Templeton and his students—Evan Feinauer, Sean Fernandes, Cole Francis, Alex Gross, Molly Jardine, Nick Oliver and Anna Sims—created the guide to help policymakers address the concerns of utilities, privacy advocates, third-party energy-efficiency providers and consumers. In addition to offering a toolkit of innovative solutions, the guide provides model rules as examples of language that legislators or regulators could use to implement the solutions.
The most critical of the solutions targets the challenge of privacy. The authors suggest that regulators require utilities and others to aggregate data across groups, time or both and to anonymize the data by removing identifying information.
“The more the data is aggregated and anonymized, the more it will protect consumers’ privacy,” says Nick Oliver. “At the same time, the less the data is aggregated and anonymized, the more valuable it generally is to those seeking to use it to capture important insights about energy consumption habits. So it’s critical to strike the right balance.”

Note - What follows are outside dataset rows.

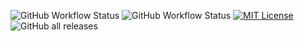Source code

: ![GitHub Workflow Status](https://img.shields.io/github/actions/workflow/status/pawbar94/comlint_py/linux-tests.yml?label=Linux%20tests) ![GitHub Workflow Status](https://img.shields.io/github/actions/workflow/status/pawbar94/comlint_py/windows-tests.yml?label=Windows%20tests) [![MIT License](https://img.shields.io/badge/License-MIT-green.svg)](https://choosealicense.com/licenses/mit/) ![GitHub all releases](https://img.shields.io/github/downloads/pawbar94/comlint_py/total)
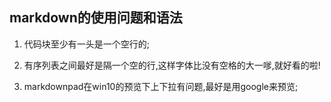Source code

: ## markdown的使用问题和语法
1. 代码块至少有一头是一个空行的;

2. 有序列表之间最好是隔一个空的行,这样字体比没有空格的大一嗲,就好看的啦!

3. markdownpad在win10的预览下上下拉有问题,最好是用google来预览;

Related to the issue of privacy is the concern of potential liability if unauthorized data is disclosed. The guide details procedures for sharing data securely and clearly allocating liability so that utilities and others can take the necessary steps to protect themselves. It also instructs how to determine which parties can be allowed to receive consumer energy-use data, among other important considerations.
“Eliminating regulatory ambiguities by setting clear rules from the get-go will encourage utilities, energy-efficiency companies, and others to enter into the proper contracts to protect themselves and consumers while allowing the data to flow to improve energy-efficiency decisions,” says Anna Sims.
The authors recognize that each state will interpret the solutions differently in order to balance their unique goals and circumstances. So, some of the laws may favor utilities, while others favor energy-efficiency providers, while still others favor consumers. But regardless of what balance is struck, the authors believe all three groups will be better off by implementing the rules and aiding in the release of energy data.